Material provided:
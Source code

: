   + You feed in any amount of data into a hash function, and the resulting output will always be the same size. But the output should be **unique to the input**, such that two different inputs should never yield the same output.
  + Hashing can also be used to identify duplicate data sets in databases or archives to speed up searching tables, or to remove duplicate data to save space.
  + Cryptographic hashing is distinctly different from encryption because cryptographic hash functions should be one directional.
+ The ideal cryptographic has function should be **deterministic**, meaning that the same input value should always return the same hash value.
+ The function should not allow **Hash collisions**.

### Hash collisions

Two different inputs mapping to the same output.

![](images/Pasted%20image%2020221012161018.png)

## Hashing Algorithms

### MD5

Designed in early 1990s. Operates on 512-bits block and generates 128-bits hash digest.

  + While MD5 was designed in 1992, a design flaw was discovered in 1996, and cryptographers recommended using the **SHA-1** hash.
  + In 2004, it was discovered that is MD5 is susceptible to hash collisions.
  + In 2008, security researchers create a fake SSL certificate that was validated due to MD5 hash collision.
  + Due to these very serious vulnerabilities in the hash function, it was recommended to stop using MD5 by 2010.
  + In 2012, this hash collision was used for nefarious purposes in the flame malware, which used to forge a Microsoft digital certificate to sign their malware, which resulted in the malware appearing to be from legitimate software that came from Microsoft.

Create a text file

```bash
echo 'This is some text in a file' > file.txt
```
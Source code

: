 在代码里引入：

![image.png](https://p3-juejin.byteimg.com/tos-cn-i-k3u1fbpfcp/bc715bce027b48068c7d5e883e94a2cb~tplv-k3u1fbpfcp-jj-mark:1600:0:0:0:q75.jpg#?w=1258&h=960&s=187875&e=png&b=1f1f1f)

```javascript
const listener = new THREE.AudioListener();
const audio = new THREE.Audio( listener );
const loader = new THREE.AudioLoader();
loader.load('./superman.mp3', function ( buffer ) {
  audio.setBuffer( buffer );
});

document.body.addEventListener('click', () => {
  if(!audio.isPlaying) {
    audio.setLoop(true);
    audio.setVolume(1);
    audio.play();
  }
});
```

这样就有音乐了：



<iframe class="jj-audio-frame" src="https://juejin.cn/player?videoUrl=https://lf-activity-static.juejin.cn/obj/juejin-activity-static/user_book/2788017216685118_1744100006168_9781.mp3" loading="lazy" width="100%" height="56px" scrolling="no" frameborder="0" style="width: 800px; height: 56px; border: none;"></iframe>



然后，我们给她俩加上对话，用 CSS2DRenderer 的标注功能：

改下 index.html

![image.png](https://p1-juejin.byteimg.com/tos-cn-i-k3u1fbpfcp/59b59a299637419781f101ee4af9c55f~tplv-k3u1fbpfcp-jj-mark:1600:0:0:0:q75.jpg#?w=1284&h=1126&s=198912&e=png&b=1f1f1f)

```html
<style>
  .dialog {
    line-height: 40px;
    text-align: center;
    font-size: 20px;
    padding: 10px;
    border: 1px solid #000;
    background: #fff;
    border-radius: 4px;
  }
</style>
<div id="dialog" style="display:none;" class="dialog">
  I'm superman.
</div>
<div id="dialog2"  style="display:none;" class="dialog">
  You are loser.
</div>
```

* * *

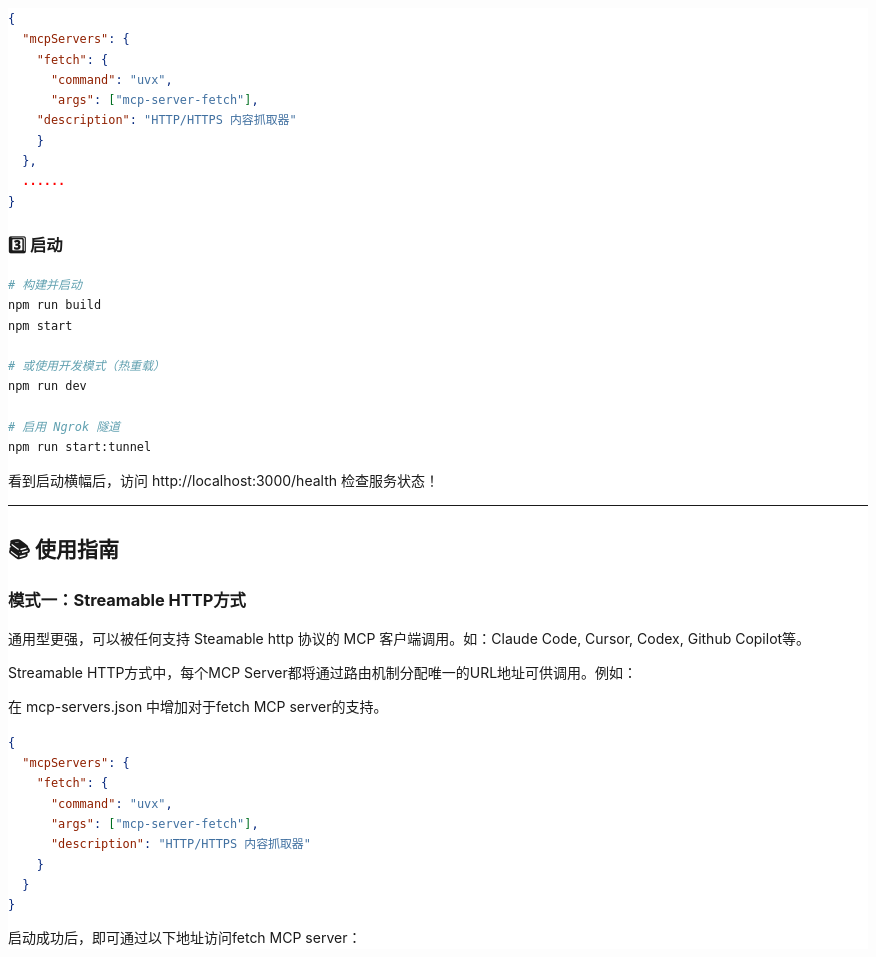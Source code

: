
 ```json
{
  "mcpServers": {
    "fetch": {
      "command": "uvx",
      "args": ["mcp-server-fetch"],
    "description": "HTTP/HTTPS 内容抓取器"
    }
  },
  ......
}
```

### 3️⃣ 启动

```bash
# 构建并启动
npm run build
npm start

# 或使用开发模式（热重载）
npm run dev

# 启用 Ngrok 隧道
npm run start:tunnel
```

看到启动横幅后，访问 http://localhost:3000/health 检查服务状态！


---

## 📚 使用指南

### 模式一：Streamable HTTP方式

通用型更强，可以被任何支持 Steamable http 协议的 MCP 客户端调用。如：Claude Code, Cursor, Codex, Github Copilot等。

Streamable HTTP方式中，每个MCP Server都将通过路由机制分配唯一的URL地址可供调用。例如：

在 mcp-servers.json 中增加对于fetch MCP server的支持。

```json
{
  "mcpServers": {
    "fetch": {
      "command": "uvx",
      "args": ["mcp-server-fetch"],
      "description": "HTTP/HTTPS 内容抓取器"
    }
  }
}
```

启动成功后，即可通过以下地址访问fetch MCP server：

Activity:
Copy out each line of the records above that includes "height".

The completed task:
<iframe class="jj-audio-frame" src="https://juejin.cn/player?videoUrl=https://lf-activity-static.juejin.cn/obj/juejin-activity-static/user_book/2788017216685118_1744100006168_9781.mp3" loading="lazy" width="100%" height="56px" scrolling="no" frameborder="0" style="width: 800px; height: 56px; border: none;"></iframe>
    line-height: 40px;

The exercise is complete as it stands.